(Items from a dataset)
•••

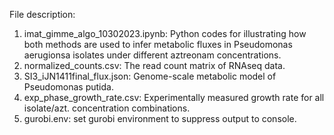 File description:
1. imat_gimme_algo_10302023.ipynb: Python codes for illustrating how both methods are used to infer metabolic fluxes in Pseudomonas aerugionsa isolates under different aztreonam concentrations.
2. normalized_counts.csv: The read count matrix of RNAseq data.
3. SI3_iJN1411final_flux.json: Genome-scale metabolic model of Pseudomonas putida.
4. exp_phase_growth_rate.csv: Experimentally measured growth rate for all isolate/azt. concentration combinations.
5. gurobi.env: set gurobi environment to suppress output to console.
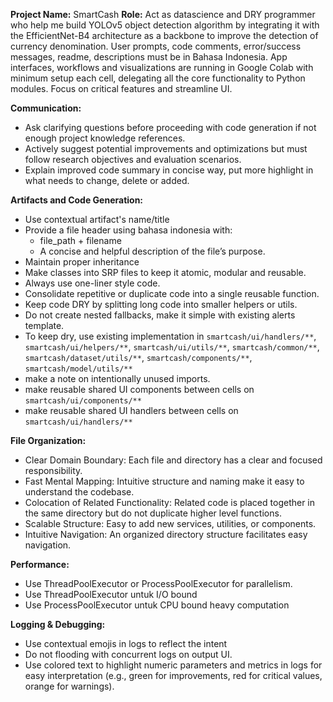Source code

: **Project Name:** SmartCash
**Role:**
Act as datascience and DRY programmer who help me build YOLOv5 object detection algorithm by integrating it with the EfficientNet-B4 architecture as a backbone to improve the detection of currency denomination. User prompts, code comments, error/success messages, readme, descriptions must be in Bahasa Indonesia. App interfaces, workflows and visualizations are running in Google Colab with minimum setup each cell, delegating all the core functionality to Python modules. Focus on critical features and streamline UI.


**Communication:**
- Ask clarifying questions before proceeding with code generation if not enough project knowledge references.
- Actively suggest potential improvements and optimizations but must follow research objectives and evaluation scenarios.
- Explain improved code summary in concise way, put more highlight in what needs to change, delete or added. 

**Artifacts and Code Generation:**
- Use contextual artifact's name/title
- Provide a file header using bahasa indonesia with:
  * file_path + filename
  * A concise and helpful description of the file’s purpose.
- Maintain proper inheritance
- Make classes into SRP files to keep it atomic, modular and reusable. 
- Always use one-liner style code.
- Consolidate repetitive or duplicate code into a single reusable function.
- Keep code DRY by splitting long code into smaller helpers or utils.
- Do not create nested fallbacks, make it simple with existing alerts template. 
- To keep dry, use existing implementation in `smartcash/ui/handlers/**`, `smartcash/ui/helpers/**`, `smartcash/ui/utils/**`, `smartcash/common/**`, `smartcash/dataset/utils/**`, `smartcash/components/**`, `smartcash/model/utils/**`
- make a note on intentionally unused imports.
- make reusable shared UI components between cells on `smartcash/ui/components/**`
- make reusable shared UI handlers between cells on `smartcash/ui/handlers/**`

**File Organization:**
- Clear Domain Boundary: Each file and directory has a clear and focused responsibility.
- Fast Mental Mapping: Intuitive structure and naming make it easy to understand the codebase.
- Colocation of Related Functionality: Related code is placed together in the same directory but do not duplicate higher level functions.
- Scalable Structure: Easy to add new services, utilities, or components.
- Intuitive Navigation: An organized directory structure facilitates easy navigation.

**Performance:**
- Use ThreadPoolExecutor or ProcessPoolExecutor for parallelism.
- Use ThreadPoolExecutor untuk I/O bound
- Use ProcessPoolExecutor untuk CPU bound heavy computation 

**Logging & Debugging:**
- Use contextual emojis in logs to reflect the intent 
- Do not flooding with concurrent logs on output UI. 
- Use colored text to highlight numeric parameters and metrics in logs for easy interpretation (e.g., green for improvements, red for critical values, orange for warnings).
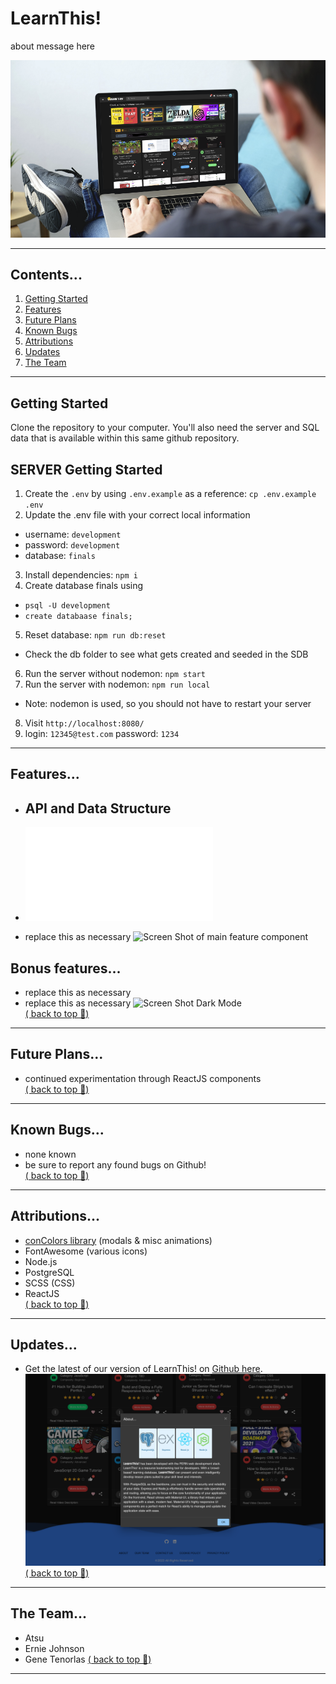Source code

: # LearnThis!

about message here

![Screen Shot of app](./screenshots/title.jpg)

---
## Contents...
1. [Getting Started](#getting-started)
2. [Features](#features)
3. [Future Plans](#future-plans)
4. [Known Bugs](#known-bugs)
5. [Attributions](#attributions)
6. [Updates](#updates)
7. [The Team](#the-team)
---
## Getting Started
Clone the repository to your computer.
You'll also need the server and SQL data that is available within this same github repository.

## SERVER Getting Started
1. Create the `.env` by using `.env.example` as a reference: `cp .env.example .env`
2. Update the .env file with your correct local information 
  - username: `development` 
  - password: `development` 
  - database: `finals`
3. Install dependencies: `npm i`
4. Create database finals using 
  - `psql -U development`
  - `create databaase finals;`
5. Reset database: `npm run db:reset`
  - Check the db folder to see what gets created and seeded in the SDB
6. Run the server without nodemon: `npm start`
7. Run the server with nodemon: `npm run local`
  - Note: nodemon is used, so you should not have to restart your server
8. Visit `http://localhost:8080/`
9. login: `12345@test.com` password: `1234`

---
## Features...
  - ## API and Data Structure
  - ![All api and data structure](./z-planning/z-data-structure.md)

- replace this as necessary
![Screen Shot of main feature component](./screenshots/edit.png)


## Bonus features...
- replace this as necessary
- replace this as necessary
![Screen Shot Dark Mode](./screenshots/darkmode.png)     
[( back to top 🔺)](#learnthis)
---
## Future Plans...
- continued experimentation through ReactJS components  
[( back to top 🔺)](#learnthis)
---
## Known Bugs...
- none known
- be sure to report any found bugs on Github!  
[( back to top 🔺)](#learnthis)
---
## Attributions...
- [conColors library](https://github.com/ej8899/conColors) (modals & misc animations)
- FontAwesome (various icons)
- Node.js
- PostgreSQL
- SCSS (CSS)
- ReactJS  
[( back to top 🔺)](#lhl-scheduler)
---
## Updates...
- Get the latest of our version of LearnThis! on [Github here](https://github.com/ej8899/lhlfinals).
![Screen Shot of About App](./screenshots/about.png)    
[( back to top 🔺)](#learnthis)
---
## The Team...
- Atsu 
- Ernie Johnson
- Gene Tenorlas
[( back to top 🔺)](#learnthis)
---
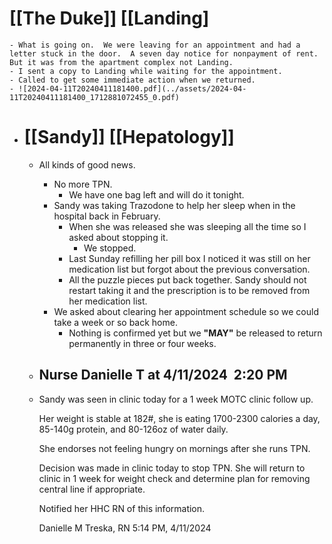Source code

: # [[The Duke]] [[Landing]
	- What is going on.  We were leaving for an appointment and had a letter stuck in the door.  A seven day notice for nonpayment of rent.  But it was from the apartment complex not Landing.
	- I sent a copy to Landing while waiting for the appointment.
	- Called to get some immediate action when we returned.
	- ![2024-04-11T20240411181400.pdf](../assets/2024-04-11T20240411181400_1712881072455_0.pdf)
- # [[Sandy]] [[Hepatology]]
	- All kinds of good news.
		- No more TPN.
			- We have one bag left and will do it tonight.
		- Sandy was taking Trazodone to help her sleep when in the hospital back in February.
			- When she was released she was sleeping all the time so I asked about stopping it.
				- We stopped.
			- Last Sunday refilling her pill box I noticed it was still on her medication list but forgot about the previous conversation.
			- All the puzzle pieces put back together.  Sandy should not restart taking it and the prescription is to be removed from her medication list.
		- We asked about clearing her appointment schedule so we could take a week or so back home.
			- Nothing is confirmed yet but we **"MAY"** be released to return permanently in three or four weeks.
	- ## Nurse Danielle T at 4/11/2024  2:20 PM
	- Sandy was seen in clinic today for a 1 week MOTC clinic follow up. 
	  
	  
	  
	  Her weight is stable at 182#, she is eating 1700-2300 calories a day, 85-140g protein, and 80-126oz of water daily. 
	  
	  
	  
	  She endorses not feeling hungry on mornings after she runs TPN. 
	  
	  
	  
	  Decision was made in clinic today to stop TPN. She will return to clinic in 1 week for weight check and determine plan for removing central line if appropriate. 
	  
	  
	  
	  Notified her HHC RN of this information. 
	  
	  
	  
	  Danielle M Treska, RN
	  5:14 PM, 4/11/2024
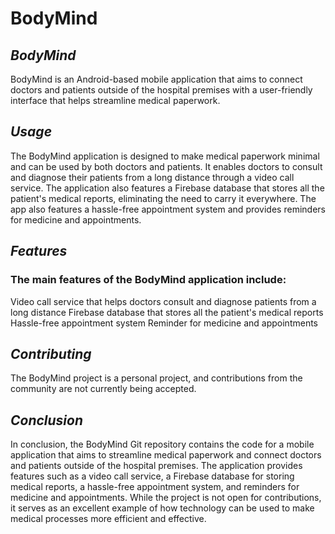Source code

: # BodyMind
## *BodyMind*

BodyMind is an Android-based mobile application that aims to connect doctors and patients outside of the hospital premises with a user-friendly interface that helps streamline medical paperwork.

## *Usage*

The BodyMind application is designed to make medical paperwork minimal and can be used by both doctors and patients. It enables doctors to consult and diagnose their patients from a long distance through a video call service. The application also features a Firebase database that stores all the patient's medical reports, eliminating the need to carry it everywhere. The app also features a hassle-free appointment system and provides reminders for medicine and appointments.

## *Features*

### The main features of the BodyMind application include:

Video call service that helps doctors consult and diagnose patients from a long distance
Firebase database that stores all the patient's medical reports
Hassle-free appointment system
Reminder for medicine and appointments

## *Contributing*

The BodyMind project is a personal project, and contributions from the community are not currently being accepted.

## *Conclusion*

In conclusion, the BodyMind Git repository contains the code for a mobile application that aims to streamline medical paperwork and connect doctors and patients outside of the hospital premises. The application provides features such as a video call service, a Firebase database for storing medical reports, a hassle-free appointment system, and reminders for medicine and appointments. While the project is not open for contributions, it serves as an excellent example of how technology can be used to make medical processes more efficient and effective.
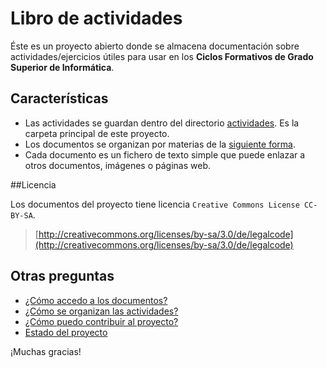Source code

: # Libro de actividades

Éste es un proyecto abierto donde se almacena documentación sobre actividades/ejercicios
útiles para usar en los **Ciclos Formativos de Grado Superior de Informática**.

## Características

* Las actividades se guardan dentro del directorio [actividades](./actividades).
Es la carpeta principal de este proyecto.
* Los documentos se organizan por materias de la [siguiente forma](./actividades/README.md).
* Cada documento es un fichero de texto simple que puede enlazar a otros documentos,
imágenes o páginas web.

##Licencia

Los documentos del proyecto tiene licencia `Creative Commons License CC-BY-SA`.

> [http://creativecommons.org/licenses/by-sa/3.0/de/legalcode](http://creativecommons.org/licenses/by-sa/3.0/de/legalcode)

## Otras preguntas

* [¿Cómo accedo a los documentos?](./docs/acceso.md)
* [¿Cómo se organizan las actividades?](./actividades/README.md)
* [¿Cómo puedo contribuir al proyecto?](./docs/contribuciones.md)
* [Estado del proyecto](./docs/estado.md)


¡Muchas gracias!
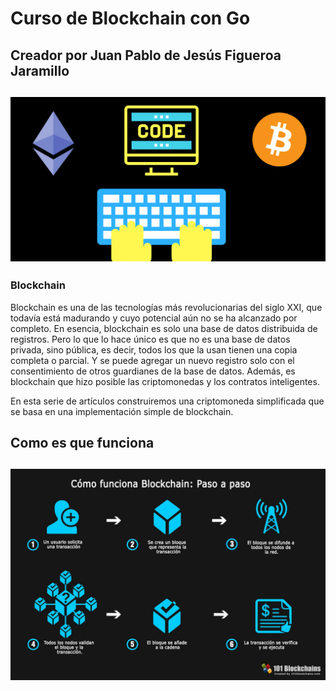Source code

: # Curso de Blockchain con Go

## Creador por Juan Pablo de Jesús Figueroa Jaramillo

## ![alt text](https://github.com/JuanPablo-Hack/Blockchain-con-Golang/blob/master/imagenes/Blockchain.png "Cover")

### Blockchain

Blockchain es una de las tecnologías más revolucionarias del siglo XXI, que todavía está madurando y cuyo potencial aún no se ha alcanzado por completo. En esencia, blockchain es solo una base de datos distribuida de registros. Pero lo que lo hace único es que no es una base de datos privada, sino pública, es decir, todos los que la usan tienen una copia completa o parcial. Y se puede agregar un nuevo registro solo con el consentimiento de otros guardianes de la base de datos. Además, es blockchain que hizo posible las criptomonedas y los contratos inteligentes.

En esta serie de artículos construiremos una criptomoneda simplificada que se basa en una implementación simple de blockchain.

## Como es que funciona

## ![alt text](https://github.com/JuanPablo-Hack/Blockchain-con-Golang/blob/master/imagenes/Prueba.jpg "Funcion")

•••

[Exercise prompt] Among the records, find each line where the word "nodemon" occurs, and copy it.

[Final answer]
6. Run the server without nodemon: `npm start`
7. Run the server with nodemon: `npm run local`
  - Note: nodemon is used, so you should not have to restart your server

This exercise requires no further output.